When you have the potential for a great relationship but don’t have a clue on how to keep it healthy, it can go downhill fast. This was my situation not long ago. I’m happily married now, but I tried to sabotage my relationship and almost lost out on a pretty amazing guy — my now-husband — all because I was scared. Here’s what happened:
- I pushed him away when I wanted him closer. When our arguments weren’t going anywhere, we had different ideas on how to end it. He’d ask to hold me and while I wanted to so much, I also hated the idea of physical contact after such a heated exchange. No matter how much he tried, I wouldn’t let him.
- I still carried baggage from my last relationship. Before we got together, I was in an LTR with someone I had no business being with. We were incompatible on so many levels, but we wanted to make it worth for the sake of trying. Arguments, trust issues and the off-and-on status of our relationship was too much. I decided to end things but ended up carrying baggage from one relationship to the next.
- I had no reason to, but I didn’t trust him, and he knew it. I was always afraid of committing for fear of my partner being unfaithful to me. In my last relationship, the guy had done some pretty sketchy things that made me question his fidelity. I ended up projecting my distrust to the new guy, which was totally unfair since he was nothing but honest with me. Still, it was hard as hell to trust him — and he knew it.
- I thought I wasn’t “wife” material. I made a great friend and a pretty decent girlfriend. But when my boyfriend proposed to me, I panicked. The prospect of marriage and all it entailed scared the hell out of me. I accepted the proposal, but the nagging feeling that I didn’t have what it took to be a wife floated around in my head and took a while to leave.
- I didn’t know how to communicate with him. If I was pissed, there was either radio silence or some pretty harsh words flying around. It was another thing I’d carried in from my last relationship and made it difficult for us to sort out problems we had. I always want to talk but rarely gave him a chance to speak his mind without interrupting him. It was just bad all the way around.
- I just wanted to go back to my old life. I loved being single. I loved living by myself, in the city that I was raised where all my friends and family were. After we had married, we moved across the country. And when our relationship got rocky, I resented him for uprooting me from everything I’d known — even though I agreed to it in the first place. This new life frightened me. I was convinced I’d made the wrong decision and wanted to hit ‘reset’ on our relationship.

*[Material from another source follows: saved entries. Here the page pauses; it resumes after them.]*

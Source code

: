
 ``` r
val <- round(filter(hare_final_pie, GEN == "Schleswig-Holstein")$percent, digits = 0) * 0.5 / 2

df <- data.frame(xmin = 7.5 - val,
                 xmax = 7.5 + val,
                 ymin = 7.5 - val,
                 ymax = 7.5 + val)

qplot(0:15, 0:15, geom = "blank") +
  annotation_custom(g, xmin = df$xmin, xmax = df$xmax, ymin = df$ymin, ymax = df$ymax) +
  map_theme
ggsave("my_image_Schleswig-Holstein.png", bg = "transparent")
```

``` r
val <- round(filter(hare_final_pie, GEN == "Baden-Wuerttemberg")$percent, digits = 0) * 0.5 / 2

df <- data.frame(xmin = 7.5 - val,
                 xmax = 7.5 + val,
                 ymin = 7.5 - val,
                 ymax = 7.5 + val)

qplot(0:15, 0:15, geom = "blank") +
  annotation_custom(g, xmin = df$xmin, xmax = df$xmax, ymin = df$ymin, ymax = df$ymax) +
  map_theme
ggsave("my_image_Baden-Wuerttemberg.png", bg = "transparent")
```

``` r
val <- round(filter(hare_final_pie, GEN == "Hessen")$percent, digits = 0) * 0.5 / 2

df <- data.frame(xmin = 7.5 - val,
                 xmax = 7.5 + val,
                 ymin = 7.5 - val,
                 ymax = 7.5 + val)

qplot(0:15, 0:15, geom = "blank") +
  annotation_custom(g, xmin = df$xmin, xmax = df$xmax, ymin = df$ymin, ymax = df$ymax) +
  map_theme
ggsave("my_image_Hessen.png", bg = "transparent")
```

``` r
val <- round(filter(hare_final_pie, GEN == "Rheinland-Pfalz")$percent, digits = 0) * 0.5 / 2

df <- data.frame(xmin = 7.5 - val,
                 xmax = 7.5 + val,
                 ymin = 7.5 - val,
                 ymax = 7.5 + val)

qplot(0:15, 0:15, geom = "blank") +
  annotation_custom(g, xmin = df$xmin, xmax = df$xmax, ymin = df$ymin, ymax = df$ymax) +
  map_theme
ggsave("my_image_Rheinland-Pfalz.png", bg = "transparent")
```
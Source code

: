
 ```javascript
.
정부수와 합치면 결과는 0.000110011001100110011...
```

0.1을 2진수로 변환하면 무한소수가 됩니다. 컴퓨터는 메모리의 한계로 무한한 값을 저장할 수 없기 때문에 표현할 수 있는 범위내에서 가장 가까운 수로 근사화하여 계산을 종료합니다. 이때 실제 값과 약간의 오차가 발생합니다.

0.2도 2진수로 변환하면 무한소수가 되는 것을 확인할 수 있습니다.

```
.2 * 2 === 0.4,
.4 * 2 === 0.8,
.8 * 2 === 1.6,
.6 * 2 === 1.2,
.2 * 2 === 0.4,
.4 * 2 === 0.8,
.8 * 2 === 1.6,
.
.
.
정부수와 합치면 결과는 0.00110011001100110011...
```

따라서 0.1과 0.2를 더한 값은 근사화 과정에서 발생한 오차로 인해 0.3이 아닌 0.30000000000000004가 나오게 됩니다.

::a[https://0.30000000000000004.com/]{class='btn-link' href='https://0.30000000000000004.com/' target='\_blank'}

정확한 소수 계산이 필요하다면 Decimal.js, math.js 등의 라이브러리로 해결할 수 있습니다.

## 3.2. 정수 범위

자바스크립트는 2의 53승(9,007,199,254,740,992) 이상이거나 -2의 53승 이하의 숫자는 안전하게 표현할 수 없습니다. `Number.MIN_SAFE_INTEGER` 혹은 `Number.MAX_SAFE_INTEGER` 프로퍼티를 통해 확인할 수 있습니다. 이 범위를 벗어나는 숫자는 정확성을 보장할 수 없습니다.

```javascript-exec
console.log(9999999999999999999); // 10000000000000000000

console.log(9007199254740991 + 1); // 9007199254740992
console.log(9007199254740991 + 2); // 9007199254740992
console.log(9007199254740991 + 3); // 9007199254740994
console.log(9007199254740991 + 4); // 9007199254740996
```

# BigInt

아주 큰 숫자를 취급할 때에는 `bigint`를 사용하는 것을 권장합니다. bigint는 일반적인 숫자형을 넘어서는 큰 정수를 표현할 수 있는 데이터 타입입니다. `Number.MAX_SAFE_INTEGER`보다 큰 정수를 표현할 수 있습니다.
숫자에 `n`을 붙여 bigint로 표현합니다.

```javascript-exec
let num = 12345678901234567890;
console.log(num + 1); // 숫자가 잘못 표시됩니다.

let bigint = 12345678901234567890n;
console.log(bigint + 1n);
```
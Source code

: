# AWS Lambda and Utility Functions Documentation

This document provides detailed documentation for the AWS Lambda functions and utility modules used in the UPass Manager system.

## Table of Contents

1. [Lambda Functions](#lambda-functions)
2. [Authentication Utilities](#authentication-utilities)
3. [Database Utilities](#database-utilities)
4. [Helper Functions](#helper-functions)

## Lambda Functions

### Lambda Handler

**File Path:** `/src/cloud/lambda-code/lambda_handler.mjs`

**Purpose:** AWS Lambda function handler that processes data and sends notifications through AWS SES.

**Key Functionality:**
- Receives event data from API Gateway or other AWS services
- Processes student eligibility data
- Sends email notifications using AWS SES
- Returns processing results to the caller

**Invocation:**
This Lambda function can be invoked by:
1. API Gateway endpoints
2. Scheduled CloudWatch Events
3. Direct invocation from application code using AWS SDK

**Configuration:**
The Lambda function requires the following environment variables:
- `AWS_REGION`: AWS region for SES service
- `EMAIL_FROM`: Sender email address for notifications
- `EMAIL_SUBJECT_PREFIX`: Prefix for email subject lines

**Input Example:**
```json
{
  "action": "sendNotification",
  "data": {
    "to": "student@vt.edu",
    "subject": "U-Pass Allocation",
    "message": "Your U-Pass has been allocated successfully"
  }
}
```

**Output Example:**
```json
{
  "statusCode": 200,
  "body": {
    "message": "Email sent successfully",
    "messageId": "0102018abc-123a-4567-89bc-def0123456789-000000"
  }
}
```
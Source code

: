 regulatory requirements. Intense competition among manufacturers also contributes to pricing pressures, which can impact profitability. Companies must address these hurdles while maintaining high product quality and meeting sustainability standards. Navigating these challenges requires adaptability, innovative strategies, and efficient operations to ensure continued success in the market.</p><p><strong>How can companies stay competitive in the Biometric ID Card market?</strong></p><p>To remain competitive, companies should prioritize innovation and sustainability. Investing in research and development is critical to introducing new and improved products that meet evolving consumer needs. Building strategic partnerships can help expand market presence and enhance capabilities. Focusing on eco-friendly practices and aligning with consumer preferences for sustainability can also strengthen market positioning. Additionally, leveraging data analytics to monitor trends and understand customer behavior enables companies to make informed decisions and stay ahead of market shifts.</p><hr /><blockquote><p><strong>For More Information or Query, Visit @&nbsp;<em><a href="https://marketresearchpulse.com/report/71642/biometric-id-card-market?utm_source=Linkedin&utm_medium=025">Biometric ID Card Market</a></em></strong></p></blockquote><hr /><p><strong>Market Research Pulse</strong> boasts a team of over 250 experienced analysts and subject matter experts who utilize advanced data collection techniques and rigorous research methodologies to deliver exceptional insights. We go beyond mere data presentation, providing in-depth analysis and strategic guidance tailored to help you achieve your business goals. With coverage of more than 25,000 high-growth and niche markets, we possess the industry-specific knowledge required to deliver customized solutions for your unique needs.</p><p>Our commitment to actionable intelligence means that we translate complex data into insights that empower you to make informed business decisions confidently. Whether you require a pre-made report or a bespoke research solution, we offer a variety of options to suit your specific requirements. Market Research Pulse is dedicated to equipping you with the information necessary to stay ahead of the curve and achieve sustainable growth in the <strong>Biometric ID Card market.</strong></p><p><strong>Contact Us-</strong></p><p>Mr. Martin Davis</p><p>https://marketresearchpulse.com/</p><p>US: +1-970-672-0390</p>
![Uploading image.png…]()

- I felt like I didn’t deserve him. I fully confess to being a bitch sometimes when he didn’t deserve it. No matter what I did — tuned him out, snapped at him, forced space between us — he never gave up on me. He was typically patient, kind, loving and wanted to make things right. In some ways, this made me feel even worse like he deserved someone who could offer him the same.
- Sometimes, I felt like he didn’t deserve me. What I couldn’t say, I tried to make up for in doing. I’m not the domestic type at heart, but I balanced pursuing my career with doing little things around the house; cooking meals, doing laundry, making sure bills were paid on time. Early on, I rarely ever got a thank-you for these things. I felt like I was being taken for granted.
- We weren’t prepared for the bumpy ride that is marriage. If anyone tells you that you can prepare for married life, they are lying. Period. Even after two years of friendship, during which we thought we had shared all there was to know about each other, we were still strangers as romantic partners. We had all the tools to make sure our friendship stayed intact, but those tools were a much different set from keeping a relationship healthy.
- I was scared to love him unconditionally. When you agree to love someone monogamously, you’re giving all of yourself to them. Some people have no problem with this. For others, including myself, this was a terrifying proposition. I always guarded my heart, even in past relationships. Giving myself entirely to someone else yielded too much of a risk, and I felt that I just couldn’t do it.